I’m writing a VB.net application (but you can answer in C# if you want, no problem) that uses a 3rd party .NET library. In particular, one method in this library takes an IO.Stream as input (among other things) and writes the results of its processing to said stream. My problem is that the method CLOSES the stream after writing to it, so I can’t read back the data that it wrote in it!

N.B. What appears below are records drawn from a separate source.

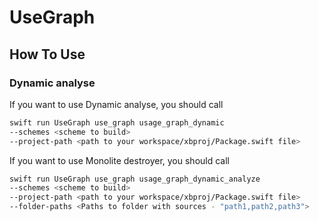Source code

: UseGraph
=====================

## How To Use

### Dynamic analyse

If you want to use Dynamic analyse, you should call
```sh
swift run UseGraph use_graph usage_graph_dynamic
--schemes <scheme to build>
--project-path <path to your workspace/xbproj/Package.swift file>
```

If you want to use Monolite destroyer, you should call
```sh
swift run UseGraph use_graph usage_graph_dynamic_analyze
--schemes <scheme to build>
--project-path <path to your workspace/xbproj/Package.swift file>
--folder-paths <Paths to folder with sources - "path1,path2,path3">
```
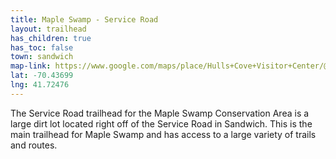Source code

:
 ```yaml
---
title: Maple Swamp - Service Road
layout: trailhead
has_children: true
has_toc: false
town: sandwich
map-link: https://www.google.com/maps/place/Hulls+Cove+Visitor+Center/@44.4089658,-68.2498482,17z/data=!3m1!4b1!4m6!3m5!1s0x4caec00f88e95c93:0x52e77378f7cec889!8m2!3d44.4089658!4d-68.2472733!16s%2Fm%2F0dkc9zy?entry=ttu
lat: -70.43699
lng: 41.72476
---
```

The Service Road trailhead for the Maple Swamp Conservation Area is a large dirt lot located right off of the Service Road in Sandwich. This is the main trailhead for Maple Swamp and has access to a large variety of trails and routes.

To be more specific: it works, of course, if the stream is a FIeStream , since it writes the data on disk, but what if I want to read the data directly to memory? I tried using a MemoryStream, but as I said, when the method returns the stream is already closed, and I can’t read back anything from it 🙁
EDIT: Solved by doing something similar to what “usr” suggested. Here’s the code, if anyone needs it:
Imports System.IO
Public Class CloseHijackedMemoryStream
Inherits MemoryStream
Public Overrides Sub Close()
'We don't do anything, so the stream is still open
End Sub
Public Sub RealClose()
MyBase.Close()
End Sub
End Class
You can write a wrapper class around a stream that forwards all calls to the underlying (wrapped) stream but does not forward the Close and Dispose calls. That will prevent the library from closing it.
Derive from Stream, take an “inner stream” as a ctor arg and implement all methods by delegating to to the inner stream.